En español no se dice marcar en la agenda... eso es portugues


----------



## sgpetit

Transatellite said:


> En español no se dice marcar en la agenda... eso es portugu*é*s



cómo lo dirías tú?
porque en google aparece bastante en sitios web de lengua castellana:
"marcar en la agenda" site:es - Cerca de 7,230 resultados
"marcar en la agenda" site:ar - Cerca de 3,090 resultados
"marcar en la agenda" - Cerca de 20,400 resultados
de cualquier forma 'marcar en la agenda' fue usado en su momento para explicar la idea: se trataba de marcar el día que se solicitaban las visitas en la agenda de visitas de un museo (fazer o agendamento)

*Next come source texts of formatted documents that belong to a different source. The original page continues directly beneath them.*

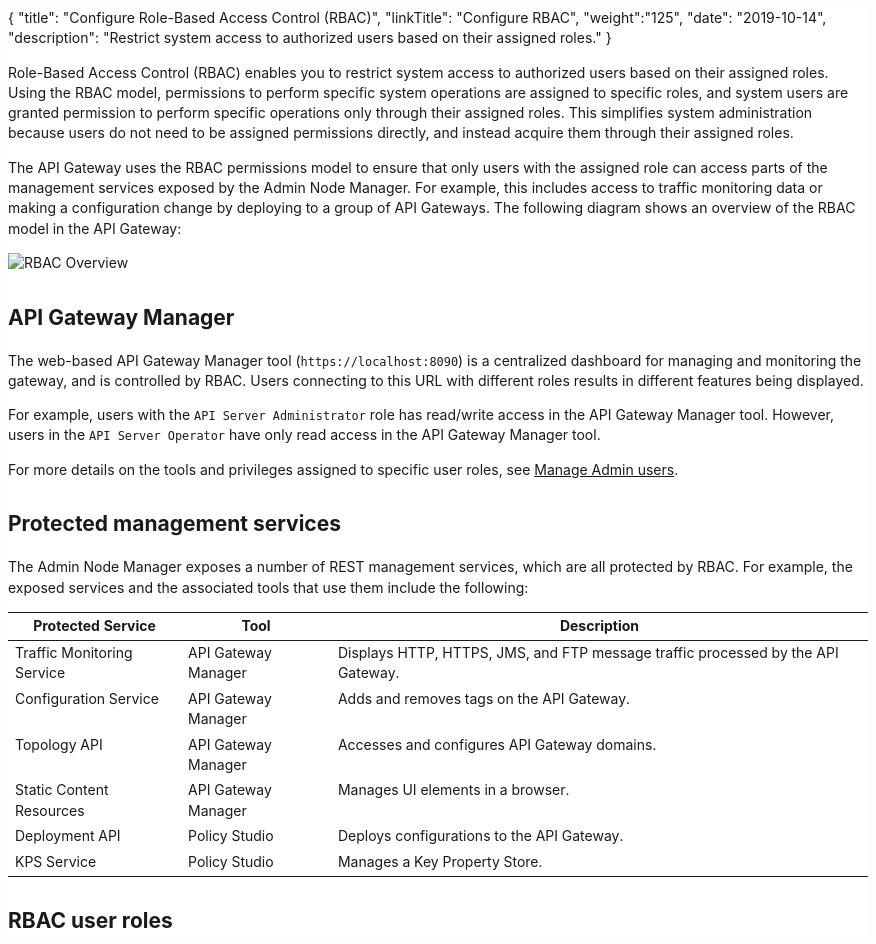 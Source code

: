 {
"title": "Configure Role-Based Access Control (RBAC)",
"linkTitle": "Configure RBAC",
"weight":"125",
"date": "2019-10-14",
"description": "Restrict system access to authorized users based on their assigned roles."
}

Role-Based Access Control (RBAC) enables you to restrict system access to authorized users based on their assigned roles. Using the RBAC model, permissions to perform specific system operations are assigned to specific roles, and system users are granted permission to perform specific operations only through their assigned roles. This simplifies system administration because users do not need to be assigned permissions directly, and instead acquire them through their assigned roles.

The API Gateway uses the RBAC permissions model to ensure that only users with the assigned role can access parts of the management services exposed by the Admin Node Manager. For example, this includes access to traffic monitoring data or making a configuration change by deploying to a group of API Gateways. The following diagram shows an overview of the RBAC model in the API Gateway:

![RBAC Overview](/Images/APIGateway/rbac_overview.png)

## API Gateway Manager

The web-based API Gateway Manager tool (`https://localhost:8090`) is a centralized dashboard for managing and monitoring the gateway, and is controlled by RBAC. Users connecting to this URL with different roles results in different features being displayed.

For example, users with the `API Server Administrator` role has read/write access in the API Gateway Manager tool. However, users in the `API Server Operator` have only read access in the API Gateway Manager tool.

For more details on the tools and privileges assigned to specific user roles, see [Manage Admin users](/docs/apim_administration/apigtw_admin/manage_user_access#manage-admin-users).

## Protected management services

The Admin Node Manager exposes a number of REST management services, which are all protected by RBAC. For example, the exposed services and the associated tools that use them include the following:

| Protected Service          | Tool                | Description                                                                      |
|----------------------------|---------------------|----------------------------------------------------------------------------------|
| Traffic Monitoring Service | API Gateway Manager | Displays HTTP, HTTPS, JMS, and FTP message traffic processed by the API Gateway. |
| Configuration Service      | API Gateway Manager | Adds and removes tags on the API Gateway.                                        |
| Topology API               | API Gateway Manager | Accesses and configures API Gateway domains.                                     |
| Static Content Resources   | API Gateway Manager | Manages UI elements in a browser.                                                |
| Deployment API             | Policy Studio       | Deploys configurations to the API Gateway.                                       |
| KPS Service                | Policy Studio       | Manages a Key Property Store.                                                    |

## RBAC user roles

agradezco todas las participaciones!


----------



## WhoSoyEu

sgpetit said:


> cómo lo dirías tú?
> porque en google aparece bastante en sitios web de lengua castellana:
> "marcar en la agenda" site:es - Cerca de 7,230 resultados
> "marcar en la agenda" site:ar - Cerca de 3,090 resultados
> "marcar en la agenda" - Cerca de 20,400 resultados
> de cualquier forma 'marcar en la agenda' fue usado en su momento para explicar la idea: se trataba de marcar el día que se solicitaban las visitas en la agenda de visitas de un museo (fazer o agendamento)
> 
> 
> 
> agradezco todas las participaciones!


En realidad lo que hice fué colocar en español el sentido del término en portugués, y no afirmar que así se dice en español porque yo también ignoraba que se puede usar esa expresión en español. Gracias Sgpetit.


----------



## ellenSanz

Transatellite said:


> En español no se dice marcar en la agenda... eso es portugues


Veo este hilo que se inició hace mucho tiempo pero acabo de leer la afirmación de que en español no se dice marcar en la agenda. Puede que esto varíee por regiones pero, desde luego, en el centro sí se dice. 
Marcar en la agenda, apuntar en la agenda, señalar en la agenda, poner en la agenda...
Lo que no he oíddo nunca es agendar, de hecho no existe en el diccionario de la RAE.

Gracias por todas las aclaraciones. Se aprende mucho en este foro.


----------